What this task involves:
Gather each line of the records where "bits" appears.

Listed entries:
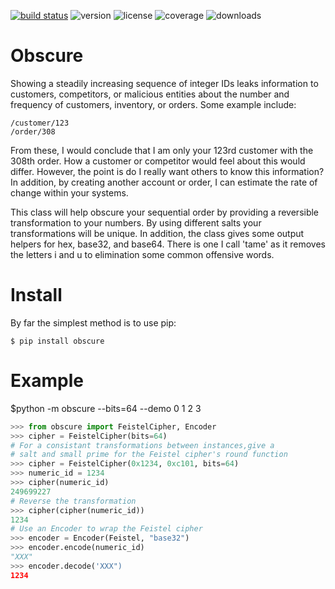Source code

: [![build status](https://travis-ci.org/jidn/obscure.svg?branch=master)](https://travis-ci.org/jidn/obscure.svg?branch=masterp)
![version](http://img.shields.io/pypi/v/obscure.svg)
![license](http://img.shields.io/pypi/l/obscure.svg)
![coverage](https://coveralls.io/repos/github/jidn/obscure/badge.svg?branch=master)
![downloads](http://img.shields.io/pypi/dm/obscure.svg)

# Obscure

Showing a steadily increasing sequence of integer IDs leaks information
to customers, competitors, or malicious entities about the number and
frequency of customers, inventory, or orders.  Some example include:

    /customer/123
    /order/308

From these, I would conclude that I am only your 123rd customer with the
308th order.  How a customer or competitor would feel about this would
differ.  However, the point is do I really want others to know this
information?  In addition, by creating another account or order, I can
estimate the rate of change within your systems.

This class will help obscure your sequential order by providing a
reversible transformation to your numbers.  By using different salts
your transformations will be unique.  In addition, the class gives some
output helpers for hex, base32, and base64.  There is one I call 'tame'
as it removes the letters i and u to elimination some common offensive
words.

# Install

By far the simplest method is to use pip:

```console
$ pip install obscure
```

# Example

   $python -m obscure --bits=64 --demo 0 1 2 3

```python
>>> from obscure import FeistelCipher, Encoder
>>> cipher = FeistelCipher(bits=64)
# For a consistant transformations between instances,give a
# salt and small prime for the Feistel cipher's round function
>>> cipher = FeistelCipher(0x1234, 0xc101, bits=64)
>>> numeric_id = 1234
>>> cipher(numeric_id)
249699227
# Reverse the transformation
>>> cipher(cipher(numeric_id))
1234
# Use an Encoder to wrap the Feistel cipher
>>> encoder = Encoder(Feistel, "base32")
>>> encoder.encode(numeric_id)
"XXX"
>>> encoder.decode('XXX")
1234
```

Result for this exercise:
   $python -m obscure --bits=64 --demo 0 1 2 3
>>> cipher = FeistelCipher(bits=64)
>>> cipher = FeistelCipher(0x1234, 0xc101, bits=64)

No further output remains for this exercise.